#### Records shown
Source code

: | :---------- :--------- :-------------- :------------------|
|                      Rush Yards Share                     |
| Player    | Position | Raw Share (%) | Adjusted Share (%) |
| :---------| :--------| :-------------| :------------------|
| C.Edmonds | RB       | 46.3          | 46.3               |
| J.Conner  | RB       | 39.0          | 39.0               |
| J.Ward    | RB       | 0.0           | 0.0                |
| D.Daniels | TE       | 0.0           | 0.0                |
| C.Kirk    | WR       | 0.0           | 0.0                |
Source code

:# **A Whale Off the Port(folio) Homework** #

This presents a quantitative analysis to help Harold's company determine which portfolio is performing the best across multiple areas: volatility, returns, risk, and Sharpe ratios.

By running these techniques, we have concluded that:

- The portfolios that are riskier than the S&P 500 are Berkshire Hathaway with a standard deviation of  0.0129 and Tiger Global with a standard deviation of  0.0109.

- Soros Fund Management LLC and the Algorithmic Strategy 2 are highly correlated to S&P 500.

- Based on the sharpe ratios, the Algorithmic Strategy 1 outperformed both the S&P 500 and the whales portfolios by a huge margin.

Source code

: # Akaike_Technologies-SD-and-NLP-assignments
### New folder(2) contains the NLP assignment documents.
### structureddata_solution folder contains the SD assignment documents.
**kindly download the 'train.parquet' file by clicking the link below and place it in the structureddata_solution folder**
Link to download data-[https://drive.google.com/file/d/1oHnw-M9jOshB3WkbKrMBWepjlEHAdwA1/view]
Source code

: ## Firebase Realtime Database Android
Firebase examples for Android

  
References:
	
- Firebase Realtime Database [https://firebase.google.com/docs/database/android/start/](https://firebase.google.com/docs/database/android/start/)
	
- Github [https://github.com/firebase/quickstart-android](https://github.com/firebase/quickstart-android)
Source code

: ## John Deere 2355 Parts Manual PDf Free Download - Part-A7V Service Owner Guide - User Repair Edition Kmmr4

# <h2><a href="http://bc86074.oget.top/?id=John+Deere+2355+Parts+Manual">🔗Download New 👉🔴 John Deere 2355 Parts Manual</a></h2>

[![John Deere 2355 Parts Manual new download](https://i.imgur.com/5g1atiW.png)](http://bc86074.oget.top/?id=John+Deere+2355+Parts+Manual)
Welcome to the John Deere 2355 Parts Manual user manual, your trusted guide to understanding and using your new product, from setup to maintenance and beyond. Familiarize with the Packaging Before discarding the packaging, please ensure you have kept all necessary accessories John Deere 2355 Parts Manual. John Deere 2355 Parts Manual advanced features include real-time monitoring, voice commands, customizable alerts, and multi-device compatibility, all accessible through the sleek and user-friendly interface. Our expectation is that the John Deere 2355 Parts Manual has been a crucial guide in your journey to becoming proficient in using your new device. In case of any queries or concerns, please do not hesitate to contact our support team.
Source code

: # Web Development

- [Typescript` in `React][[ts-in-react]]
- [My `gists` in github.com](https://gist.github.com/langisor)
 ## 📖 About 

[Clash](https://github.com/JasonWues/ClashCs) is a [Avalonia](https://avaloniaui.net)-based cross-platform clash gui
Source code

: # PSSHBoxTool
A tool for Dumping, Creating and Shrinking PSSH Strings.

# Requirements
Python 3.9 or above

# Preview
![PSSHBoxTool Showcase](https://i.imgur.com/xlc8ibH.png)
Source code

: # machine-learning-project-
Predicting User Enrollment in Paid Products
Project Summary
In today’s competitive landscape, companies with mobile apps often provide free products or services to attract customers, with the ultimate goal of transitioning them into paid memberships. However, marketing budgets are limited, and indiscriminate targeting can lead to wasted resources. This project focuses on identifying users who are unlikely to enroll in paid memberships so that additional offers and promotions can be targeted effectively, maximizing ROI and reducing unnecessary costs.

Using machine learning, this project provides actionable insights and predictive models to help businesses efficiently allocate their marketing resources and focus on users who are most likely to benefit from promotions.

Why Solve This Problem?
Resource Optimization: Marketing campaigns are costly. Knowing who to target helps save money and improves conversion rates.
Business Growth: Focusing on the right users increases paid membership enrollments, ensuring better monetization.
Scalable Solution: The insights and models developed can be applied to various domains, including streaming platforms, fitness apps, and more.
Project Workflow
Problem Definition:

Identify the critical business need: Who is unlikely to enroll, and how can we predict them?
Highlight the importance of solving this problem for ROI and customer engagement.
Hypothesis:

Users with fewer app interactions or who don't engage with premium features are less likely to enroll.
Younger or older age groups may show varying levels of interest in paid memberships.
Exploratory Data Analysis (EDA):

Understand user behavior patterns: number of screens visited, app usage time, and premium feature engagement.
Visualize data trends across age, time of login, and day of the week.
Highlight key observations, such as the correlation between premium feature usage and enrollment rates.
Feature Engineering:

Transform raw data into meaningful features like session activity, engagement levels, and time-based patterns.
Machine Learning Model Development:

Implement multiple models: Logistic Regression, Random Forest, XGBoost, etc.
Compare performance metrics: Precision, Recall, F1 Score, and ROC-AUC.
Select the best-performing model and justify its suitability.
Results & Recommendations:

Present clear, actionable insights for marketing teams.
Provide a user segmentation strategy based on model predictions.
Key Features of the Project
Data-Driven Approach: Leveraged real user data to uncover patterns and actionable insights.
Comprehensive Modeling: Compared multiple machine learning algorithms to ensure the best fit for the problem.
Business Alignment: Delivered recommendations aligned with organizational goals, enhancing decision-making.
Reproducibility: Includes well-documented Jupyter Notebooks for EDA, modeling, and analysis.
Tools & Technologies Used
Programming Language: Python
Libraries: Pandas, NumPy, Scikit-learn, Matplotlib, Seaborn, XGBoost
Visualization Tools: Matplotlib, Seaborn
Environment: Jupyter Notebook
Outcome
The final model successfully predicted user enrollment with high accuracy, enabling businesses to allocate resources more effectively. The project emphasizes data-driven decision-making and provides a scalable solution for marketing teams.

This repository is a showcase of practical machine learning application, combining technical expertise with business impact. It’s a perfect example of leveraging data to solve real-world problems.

#### What you are asked to do
Extract, from the material above, each line holding the word "Share".

#### Task result
|                      Rush Yards Share                     |
| Player    | Position | Raw Share (%) | Adjusted Share (%) |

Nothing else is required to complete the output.